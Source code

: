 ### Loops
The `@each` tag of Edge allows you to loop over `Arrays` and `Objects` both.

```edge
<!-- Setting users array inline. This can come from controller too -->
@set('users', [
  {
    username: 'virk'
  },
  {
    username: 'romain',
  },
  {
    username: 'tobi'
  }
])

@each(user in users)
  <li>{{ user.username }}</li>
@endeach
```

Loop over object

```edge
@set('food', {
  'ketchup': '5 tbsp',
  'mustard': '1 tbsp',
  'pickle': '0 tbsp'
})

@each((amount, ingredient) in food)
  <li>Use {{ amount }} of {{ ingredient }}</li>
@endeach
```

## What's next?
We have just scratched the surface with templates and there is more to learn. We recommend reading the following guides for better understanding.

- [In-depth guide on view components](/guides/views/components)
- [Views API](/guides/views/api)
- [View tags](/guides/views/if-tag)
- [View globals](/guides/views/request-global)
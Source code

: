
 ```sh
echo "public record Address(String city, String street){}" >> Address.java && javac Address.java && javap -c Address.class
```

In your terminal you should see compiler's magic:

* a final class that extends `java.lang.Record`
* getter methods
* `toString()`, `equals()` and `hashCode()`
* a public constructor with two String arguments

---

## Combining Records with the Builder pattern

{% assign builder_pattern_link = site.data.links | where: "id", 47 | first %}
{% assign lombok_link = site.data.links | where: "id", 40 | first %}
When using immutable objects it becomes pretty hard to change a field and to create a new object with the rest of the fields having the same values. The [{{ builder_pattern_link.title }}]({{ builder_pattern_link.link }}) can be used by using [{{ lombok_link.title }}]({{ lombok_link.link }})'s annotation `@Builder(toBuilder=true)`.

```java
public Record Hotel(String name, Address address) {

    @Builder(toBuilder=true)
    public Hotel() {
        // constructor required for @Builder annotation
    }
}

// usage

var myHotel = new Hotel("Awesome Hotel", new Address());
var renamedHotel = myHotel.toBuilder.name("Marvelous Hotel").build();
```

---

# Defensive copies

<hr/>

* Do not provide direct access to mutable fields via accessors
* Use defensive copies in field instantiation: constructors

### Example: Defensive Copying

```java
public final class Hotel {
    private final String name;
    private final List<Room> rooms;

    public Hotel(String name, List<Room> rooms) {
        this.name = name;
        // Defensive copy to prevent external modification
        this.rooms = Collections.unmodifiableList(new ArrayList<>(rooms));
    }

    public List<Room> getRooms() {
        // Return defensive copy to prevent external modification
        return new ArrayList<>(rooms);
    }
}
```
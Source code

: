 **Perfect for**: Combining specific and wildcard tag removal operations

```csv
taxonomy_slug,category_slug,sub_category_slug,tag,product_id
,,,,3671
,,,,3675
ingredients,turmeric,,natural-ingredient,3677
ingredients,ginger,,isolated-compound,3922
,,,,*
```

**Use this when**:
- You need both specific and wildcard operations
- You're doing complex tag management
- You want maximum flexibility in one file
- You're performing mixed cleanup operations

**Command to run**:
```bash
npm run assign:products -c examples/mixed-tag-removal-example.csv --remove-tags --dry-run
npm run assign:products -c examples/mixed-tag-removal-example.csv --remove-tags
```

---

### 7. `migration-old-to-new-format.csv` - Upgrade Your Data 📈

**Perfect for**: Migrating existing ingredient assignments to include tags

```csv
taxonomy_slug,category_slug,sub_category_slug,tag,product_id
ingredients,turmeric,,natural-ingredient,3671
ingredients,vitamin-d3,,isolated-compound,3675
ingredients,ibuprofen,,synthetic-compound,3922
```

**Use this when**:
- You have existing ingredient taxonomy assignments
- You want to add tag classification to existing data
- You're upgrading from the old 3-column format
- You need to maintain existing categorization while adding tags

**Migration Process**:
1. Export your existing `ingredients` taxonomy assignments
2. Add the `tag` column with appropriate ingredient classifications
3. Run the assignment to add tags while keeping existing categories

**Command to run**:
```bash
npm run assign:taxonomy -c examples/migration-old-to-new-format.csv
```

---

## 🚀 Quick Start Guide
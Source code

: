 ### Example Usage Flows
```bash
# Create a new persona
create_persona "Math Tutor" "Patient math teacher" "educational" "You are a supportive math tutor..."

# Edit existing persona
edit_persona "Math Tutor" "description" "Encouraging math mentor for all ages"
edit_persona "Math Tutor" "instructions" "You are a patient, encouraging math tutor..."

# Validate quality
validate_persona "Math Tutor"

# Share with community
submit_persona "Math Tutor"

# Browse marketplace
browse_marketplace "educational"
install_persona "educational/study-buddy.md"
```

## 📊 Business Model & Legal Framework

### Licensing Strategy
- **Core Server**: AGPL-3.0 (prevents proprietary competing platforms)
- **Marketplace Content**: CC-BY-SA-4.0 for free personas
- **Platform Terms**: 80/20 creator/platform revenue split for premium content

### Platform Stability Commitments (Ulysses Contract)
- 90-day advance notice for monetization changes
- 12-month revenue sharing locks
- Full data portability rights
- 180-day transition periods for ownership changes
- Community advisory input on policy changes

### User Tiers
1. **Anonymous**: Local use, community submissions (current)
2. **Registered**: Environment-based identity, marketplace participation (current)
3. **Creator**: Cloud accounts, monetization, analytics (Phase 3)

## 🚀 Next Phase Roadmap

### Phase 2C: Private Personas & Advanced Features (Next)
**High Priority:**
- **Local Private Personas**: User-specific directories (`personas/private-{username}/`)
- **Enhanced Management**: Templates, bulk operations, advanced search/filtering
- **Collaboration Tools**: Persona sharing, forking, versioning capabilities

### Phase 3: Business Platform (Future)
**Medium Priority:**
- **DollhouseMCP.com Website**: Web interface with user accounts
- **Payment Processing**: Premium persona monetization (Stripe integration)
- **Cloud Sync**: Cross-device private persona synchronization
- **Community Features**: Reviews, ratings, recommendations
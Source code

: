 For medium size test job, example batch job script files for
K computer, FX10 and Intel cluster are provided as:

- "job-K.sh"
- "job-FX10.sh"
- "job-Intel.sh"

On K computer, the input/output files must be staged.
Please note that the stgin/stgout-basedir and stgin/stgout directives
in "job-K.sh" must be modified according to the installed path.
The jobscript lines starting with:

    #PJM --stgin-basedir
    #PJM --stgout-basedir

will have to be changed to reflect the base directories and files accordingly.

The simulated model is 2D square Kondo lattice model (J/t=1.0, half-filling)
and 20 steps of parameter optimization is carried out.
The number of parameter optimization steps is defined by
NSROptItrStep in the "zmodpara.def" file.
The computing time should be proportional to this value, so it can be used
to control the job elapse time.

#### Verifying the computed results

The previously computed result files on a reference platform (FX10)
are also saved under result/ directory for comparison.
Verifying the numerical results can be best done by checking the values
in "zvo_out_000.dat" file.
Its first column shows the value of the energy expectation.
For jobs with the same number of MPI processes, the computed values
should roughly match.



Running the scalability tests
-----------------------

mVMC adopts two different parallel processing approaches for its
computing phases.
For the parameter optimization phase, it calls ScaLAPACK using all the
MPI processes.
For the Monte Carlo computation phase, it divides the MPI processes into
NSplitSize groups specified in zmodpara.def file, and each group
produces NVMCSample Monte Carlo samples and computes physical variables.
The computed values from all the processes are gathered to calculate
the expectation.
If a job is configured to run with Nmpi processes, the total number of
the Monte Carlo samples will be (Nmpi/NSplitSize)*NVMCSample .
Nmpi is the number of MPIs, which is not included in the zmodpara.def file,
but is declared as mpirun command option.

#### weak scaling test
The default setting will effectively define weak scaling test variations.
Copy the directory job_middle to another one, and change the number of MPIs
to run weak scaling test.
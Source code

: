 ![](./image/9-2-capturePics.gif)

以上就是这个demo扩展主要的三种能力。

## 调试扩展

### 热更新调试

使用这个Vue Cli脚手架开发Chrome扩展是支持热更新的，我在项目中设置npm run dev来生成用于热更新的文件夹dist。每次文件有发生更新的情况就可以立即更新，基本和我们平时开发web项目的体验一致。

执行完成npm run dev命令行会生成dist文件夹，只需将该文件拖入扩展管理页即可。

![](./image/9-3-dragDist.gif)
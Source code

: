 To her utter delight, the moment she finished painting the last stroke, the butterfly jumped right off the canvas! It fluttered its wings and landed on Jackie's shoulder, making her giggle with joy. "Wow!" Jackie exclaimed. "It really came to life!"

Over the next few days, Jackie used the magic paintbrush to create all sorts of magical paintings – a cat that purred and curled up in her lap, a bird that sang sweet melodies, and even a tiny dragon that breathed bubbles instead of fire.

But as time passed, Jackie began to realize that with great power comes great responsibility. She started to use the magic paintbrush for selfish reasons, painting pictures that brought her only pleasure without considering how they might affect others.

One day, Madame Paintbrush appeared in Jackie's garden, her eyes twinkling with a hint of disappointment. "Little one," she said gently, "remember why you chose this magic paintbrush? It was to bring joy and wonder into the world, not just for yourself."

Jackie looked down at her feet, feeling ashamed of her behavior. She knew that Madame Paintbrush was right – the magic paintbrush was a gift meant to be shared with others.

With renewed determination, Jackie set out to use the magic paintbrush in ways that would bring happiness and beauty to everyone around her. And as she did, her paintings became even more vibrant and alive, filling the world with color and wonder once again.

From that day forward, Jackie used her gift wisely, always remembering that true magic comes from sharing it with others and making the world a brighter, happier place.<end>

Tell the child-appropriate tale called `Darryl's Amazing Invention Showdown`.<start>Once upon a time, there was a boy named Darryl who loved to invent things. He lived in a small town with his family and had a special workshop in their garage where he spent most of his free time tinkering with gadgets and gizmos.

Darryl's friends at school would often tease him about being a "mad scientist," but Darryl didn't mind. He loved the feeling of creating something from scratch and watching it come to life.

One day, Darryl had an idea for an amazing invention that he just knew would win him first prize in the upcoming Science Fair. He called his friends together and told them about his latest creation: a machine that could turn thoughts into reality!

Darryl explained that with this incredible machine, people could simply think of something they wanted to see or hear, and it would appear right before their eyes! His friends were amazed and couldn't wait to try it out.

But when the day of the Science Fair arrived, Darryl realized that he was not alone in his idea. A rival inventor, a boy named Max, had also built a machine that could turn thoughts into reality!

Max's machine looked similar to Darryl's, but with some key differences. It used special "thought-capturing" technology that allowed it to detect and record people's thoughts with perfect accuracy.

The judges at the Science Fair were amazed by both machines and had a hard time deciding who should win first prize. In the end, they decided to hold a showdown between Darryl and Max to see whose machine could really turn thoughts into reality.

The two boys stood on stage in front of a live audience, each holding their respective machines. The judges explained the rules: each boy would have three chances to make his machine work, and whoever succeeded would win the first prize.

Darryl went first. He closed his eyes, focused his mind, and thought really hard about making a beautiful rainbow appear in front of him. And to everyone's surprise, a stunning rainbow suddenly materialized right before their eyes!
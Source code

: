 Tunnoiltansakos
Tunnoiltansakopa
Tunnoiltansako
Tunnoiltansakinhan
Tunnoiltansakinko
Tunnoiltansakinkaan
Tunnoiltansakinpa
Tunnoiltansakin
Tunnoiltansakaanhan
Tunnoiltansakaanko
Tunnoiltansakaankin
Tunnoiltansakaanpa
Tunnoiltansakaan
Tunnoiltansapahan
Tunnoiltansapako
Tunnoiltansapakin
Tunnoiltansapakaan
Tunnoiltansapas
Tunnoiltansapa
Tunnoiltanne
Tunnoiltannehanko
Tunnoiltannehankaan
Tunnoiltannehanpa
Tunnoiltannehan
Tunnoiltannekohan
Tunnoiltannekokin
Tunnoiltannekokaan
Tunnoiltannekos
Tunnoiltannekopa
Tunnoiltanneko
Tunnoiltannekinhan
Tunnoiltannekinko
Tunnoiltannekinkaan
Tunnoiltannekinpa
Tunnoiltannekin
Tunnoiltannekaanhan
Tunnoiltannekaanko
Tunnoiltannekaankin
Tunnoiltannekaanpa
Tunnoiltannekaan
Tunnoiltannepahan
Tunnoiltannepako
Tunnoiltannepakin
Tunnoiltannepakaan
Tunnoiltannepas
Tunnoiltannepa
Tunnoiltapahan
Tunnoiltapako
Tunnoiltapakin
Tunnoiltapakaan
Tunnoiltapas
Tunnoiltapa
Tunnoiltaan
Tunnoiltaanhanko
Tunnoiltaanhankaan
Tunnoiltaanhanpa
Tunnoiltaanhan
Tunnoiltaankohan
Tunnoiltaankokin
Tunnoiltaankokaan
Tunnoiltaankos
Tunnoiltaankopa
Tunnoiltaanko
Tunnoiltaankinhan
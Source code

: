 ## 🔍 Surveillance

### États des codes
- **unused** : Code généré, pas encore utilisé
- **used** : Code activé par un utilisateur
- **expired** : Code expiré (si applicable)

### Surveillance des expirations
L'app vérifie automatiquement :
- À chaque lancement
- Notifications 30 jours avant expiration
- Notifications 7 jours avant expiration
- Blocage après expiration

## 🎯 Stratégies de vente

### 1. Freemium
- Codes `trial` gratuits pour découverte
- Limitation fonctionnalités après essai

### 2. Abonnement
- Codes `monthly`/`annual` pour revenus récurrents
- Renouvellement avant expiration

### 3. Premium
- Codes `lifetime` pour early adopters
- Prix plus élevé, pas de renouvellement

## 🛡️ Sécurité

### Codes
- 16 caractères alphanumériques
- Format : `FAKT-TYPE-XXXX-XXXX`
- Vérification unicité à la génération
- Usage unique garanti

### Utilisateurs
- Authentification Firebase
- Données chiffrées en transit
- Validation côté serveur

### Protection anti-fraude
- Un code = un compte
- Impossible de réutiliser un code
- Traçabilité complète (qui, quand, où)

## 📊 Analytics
************
Exercise directions: Nothing is wanted except the number of lines in the entries above that include the word "final".

Finished exercise: 4